# Data for analysis:
┌────────

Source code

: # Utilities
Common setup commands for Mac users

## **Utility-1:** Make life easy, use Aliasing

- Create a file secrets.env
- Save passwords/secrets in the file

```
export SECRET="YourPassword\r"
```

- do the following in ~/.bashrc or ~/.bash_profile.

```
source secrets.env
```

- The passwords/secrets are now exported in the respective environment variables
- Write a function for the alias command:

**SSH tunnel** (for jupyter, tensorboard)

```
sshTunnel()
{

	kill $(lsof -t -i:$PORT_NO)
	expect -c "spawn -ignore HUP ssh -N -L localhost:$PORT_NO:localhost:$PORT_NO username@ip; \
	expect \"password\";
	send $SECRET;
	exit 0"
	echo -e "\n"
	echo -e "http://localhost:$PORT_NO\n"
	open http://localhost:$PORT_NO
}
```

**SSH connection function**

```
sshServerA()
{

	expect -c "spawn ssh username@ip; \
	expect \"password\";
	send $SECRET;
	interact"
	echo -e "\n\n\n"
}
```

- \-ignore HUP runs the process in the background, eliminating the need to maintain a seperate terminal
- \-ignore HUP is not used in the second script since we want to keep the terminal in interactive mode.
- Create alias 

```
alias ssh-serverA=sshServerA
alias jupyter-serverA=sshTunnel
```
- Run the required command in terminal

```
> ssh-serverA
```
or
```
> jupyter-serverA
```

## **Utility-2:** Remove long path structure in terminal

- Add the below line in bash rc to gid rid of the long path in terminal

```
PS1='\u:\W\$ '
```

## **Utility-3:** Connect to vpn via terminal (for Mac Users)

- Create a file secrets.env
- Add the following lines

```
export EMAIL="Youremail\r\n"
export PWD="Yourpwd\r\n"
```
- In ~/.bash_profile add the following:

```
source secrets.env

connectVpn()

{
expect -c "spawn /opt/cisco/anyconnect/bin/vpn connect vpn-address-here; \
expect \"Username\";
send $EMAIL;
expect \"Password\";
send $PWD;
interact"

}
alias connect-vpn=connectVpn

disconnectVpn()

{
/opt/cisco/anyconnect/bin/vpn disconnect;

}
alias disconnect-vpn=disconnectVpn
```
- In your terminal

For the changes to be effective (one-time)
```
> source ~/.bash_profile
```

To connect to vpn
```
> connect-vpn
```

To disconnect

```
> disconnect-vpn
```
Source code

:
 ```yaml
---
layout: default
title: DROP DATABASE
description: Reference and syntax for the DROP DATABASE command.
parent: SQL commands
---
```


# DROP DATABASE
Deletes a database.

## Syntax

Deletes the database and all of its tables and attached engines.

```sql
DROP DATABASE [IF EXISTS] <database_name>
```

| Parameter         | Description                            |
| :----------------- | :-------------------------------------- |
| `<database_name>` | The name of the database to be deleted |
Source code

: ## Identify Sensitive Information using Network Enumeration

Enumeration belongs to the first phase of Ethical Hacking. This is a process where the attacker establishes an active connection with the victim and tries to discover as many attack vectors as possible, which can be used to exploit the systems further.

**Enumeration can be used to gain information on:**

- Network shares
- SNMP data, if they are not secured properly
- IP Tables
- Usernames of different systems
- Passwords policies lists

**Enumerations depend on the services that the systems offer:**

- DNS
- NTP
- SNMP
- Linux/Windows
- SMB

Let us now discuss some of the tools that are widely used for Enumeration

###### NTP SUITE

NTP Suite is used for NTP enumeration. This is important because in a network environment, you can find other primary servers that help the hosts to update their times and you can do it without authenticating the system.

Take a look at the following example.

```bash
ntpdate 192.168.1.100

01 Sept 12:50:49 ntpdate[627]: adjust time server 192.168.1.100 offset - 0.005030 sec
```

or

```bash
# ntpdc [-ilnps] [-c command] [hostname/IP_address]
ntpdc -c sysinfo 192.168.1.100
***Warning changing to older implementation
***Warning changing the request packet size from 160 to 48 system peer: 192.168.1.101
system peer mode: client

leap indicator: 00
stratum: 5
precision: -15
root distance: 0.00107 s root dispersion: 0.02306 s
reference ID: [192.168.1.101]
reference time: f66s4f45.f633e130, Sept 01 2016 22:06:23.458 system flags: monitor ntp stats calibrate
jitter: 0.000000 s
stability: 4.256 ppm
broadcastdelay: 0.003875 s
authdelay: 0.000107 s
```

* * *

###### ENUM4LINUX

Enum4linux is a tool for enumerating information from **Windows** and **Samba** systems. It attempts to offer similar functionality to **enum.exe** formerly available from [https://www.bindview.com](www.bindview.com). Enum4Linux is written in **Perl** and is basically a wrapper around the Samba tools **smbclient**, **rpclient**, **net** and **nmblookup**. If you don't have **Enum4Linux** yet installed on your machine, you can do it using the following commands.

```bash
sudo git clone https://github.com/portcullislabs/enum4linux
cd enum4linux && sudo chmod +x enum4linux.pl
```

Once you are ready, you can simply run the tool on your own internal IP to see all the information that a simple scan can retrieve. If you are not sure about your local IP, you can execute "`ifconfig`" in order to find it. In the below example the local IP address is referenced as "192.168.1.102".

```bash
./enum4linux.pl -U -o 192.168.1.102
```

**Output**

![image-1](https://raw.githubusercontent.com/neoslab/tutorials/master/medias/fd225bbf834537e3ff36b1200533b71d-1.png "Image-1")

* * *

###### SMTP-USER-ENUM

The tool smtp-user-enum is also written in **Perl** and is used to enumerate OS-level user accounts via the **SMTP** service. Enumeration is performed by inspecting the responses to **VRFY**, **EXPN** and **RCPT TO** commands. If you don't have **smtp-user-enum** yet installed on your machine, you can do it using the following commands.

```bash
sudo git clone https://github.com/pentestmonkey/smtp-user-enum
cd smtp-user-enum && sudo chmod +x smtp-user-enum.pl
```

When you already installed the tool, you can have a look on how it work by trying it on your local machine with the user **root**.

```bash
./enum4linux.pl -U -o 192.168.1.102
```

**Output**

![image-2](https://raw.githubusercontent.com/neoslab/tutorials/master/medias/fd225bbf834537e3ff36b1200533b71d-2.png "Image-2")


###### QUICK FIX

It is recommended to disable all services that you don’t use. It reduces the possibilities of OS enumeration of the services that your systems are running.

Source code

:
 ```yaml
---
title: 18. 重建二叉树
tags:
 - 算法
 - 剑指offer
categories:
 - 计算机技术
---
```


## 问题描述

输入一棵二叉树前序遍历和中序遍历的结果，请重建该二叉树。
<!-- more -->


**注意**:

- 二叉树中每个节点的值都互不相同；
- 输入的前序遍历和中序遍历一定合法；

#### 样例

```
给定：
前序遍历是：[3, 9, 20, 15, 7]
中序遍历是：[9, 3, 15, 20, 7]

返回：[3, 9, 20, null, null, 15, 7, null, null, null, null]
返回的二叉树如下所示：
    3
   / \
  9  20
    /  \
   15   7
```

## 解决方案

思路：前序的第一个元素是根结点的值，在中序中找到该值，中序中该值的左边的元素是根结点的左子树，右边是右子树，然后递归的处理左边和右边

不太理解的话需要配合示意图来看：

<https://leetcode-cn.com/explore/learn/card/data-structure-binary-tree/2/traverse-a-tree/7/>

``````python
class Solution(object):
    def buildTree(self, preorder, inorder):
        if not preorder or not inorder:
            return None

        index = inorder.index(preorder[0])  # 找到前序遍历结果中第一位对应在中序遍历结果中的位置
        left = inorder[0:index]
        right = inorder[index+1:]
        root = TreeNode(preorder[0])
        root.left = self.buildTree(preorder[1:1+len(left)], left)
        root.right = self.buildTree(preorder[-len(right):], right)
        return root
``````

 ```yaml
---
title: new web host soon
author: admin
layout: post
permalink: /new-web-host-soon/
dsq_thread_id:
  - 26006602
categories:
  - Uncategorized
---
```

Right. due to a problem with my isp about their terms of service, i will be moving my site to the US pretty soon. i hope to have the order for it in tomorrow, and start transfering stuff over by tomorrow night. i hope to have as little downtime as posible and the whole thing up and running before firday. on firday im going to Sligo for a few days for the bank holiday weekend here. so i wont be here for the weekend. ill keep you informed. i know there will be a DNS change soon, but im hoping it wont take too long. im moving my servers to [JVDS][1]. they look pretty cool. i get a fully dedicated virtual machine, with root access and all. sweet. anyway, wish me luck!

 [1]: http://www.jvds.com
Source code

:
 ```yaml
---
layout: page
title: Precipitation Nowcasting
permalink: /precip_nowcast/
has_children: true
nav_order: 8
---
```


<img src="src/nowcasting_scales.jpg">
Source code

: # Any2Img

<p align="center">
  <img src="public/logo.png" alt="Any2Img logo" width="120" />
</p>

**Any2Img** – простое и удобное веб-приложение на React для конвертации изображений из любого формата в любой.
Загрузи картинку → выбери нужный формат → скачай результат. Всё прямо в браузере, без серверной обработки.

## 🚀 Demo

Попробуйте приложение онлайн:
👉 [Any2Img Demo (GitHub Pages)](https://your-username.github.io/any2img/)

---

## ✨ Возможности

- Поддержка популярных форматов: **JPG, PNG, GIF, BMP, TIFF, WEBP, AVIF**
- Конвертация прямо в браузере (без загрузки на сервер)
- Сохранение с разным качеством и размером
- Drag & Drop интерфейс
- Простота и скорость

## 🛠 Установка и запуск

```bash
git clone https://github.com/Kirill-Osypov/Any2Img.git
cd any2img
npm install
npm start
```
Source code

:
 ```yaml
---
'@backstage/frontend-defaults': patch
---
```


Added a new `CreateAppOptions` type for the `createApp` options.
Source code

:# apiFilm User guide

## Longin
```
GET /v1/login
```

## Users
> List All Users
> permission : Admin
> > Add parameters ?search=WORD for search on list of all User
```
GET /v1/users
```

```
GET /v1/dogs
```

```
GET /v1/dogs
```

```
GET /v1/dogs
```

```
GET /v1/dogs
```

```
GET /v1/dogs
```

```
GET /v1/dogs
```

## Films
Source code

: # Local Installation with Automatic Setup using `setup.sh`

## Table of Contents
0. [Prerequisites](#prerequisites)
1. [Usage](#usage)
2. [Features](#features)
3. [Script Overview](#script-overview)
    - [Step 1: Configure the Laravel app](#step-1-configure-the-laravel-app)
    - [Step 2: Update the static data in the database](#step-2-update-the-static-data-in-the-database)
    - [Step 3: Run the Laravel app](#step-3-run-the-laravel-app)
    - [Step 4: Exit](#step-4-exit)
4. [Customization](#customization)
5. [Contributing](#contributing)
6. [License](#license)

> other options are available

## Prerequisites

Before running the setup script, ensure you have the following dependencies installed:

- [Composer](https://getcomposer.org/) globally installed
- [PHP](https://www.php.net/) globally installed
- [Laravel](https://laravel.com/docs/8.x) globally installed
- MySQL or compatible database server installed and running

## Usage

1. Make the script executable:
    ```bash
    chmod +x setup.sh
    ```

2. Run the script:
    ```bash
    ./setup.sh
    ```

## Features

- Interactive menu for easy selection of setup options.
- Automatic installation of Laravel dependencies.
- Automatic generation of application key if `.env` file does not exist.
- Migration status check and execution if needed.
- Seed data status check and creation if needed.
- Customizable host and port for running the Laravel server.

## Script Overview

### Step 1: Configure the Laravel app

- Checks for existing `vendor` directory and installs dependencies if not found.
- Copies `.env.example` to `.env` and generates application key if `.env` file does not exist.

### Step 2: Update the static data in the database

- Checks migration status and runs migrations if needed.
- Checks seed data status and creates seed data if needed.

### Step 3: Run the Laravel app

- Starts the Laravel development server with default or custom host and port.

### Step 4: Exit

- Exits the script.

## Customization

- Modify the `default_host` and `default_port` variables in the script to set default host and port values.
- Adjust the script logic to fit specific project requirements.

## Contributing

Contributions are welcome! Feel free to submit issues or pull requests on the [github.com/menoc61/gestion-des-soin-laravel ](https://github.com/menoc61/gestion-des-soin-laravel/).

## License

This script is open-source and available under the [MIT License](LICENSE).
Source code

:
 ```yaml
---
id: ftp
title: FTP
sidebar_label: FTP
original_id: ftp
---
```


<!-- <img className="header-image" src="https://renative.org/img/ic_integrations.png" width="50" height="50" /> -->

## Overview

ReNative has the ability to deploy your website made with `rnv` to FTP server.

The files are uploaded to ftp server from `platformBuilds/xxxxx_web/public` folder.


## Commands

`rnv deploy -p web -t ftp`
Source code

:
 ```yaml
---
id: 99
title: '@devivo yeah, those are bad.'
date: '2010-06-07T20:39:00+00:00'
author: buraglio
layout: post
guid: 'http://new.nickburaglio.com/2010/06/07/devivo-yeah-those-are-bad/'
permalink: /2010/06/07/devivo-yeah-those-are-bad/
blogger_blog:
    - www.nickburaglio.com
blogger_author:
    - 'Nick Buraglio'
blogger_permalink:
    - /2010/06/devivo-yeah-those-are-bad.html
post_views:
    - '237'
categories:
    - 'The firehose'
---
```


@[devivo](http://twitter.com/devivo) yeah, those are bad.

└────────

# The task:
Output exactly the lines of the material above from the one containing "- Checks for" up to and including the one containing "- Starts the".

# Completed task:
- Checks for existing `vendor` directory and installs dependencies if not found.
- Copies `.env.example` to `.env` and generates application key if `.env` file does not exist.

### Step 2: Update the static data in the database

- Checks migration status and runs migrations if needed.
- Checks seed data status and creates seed data if needed.

### Step 3: Run the Laravel app

- Starts the Laravel development server with default or custom host and port.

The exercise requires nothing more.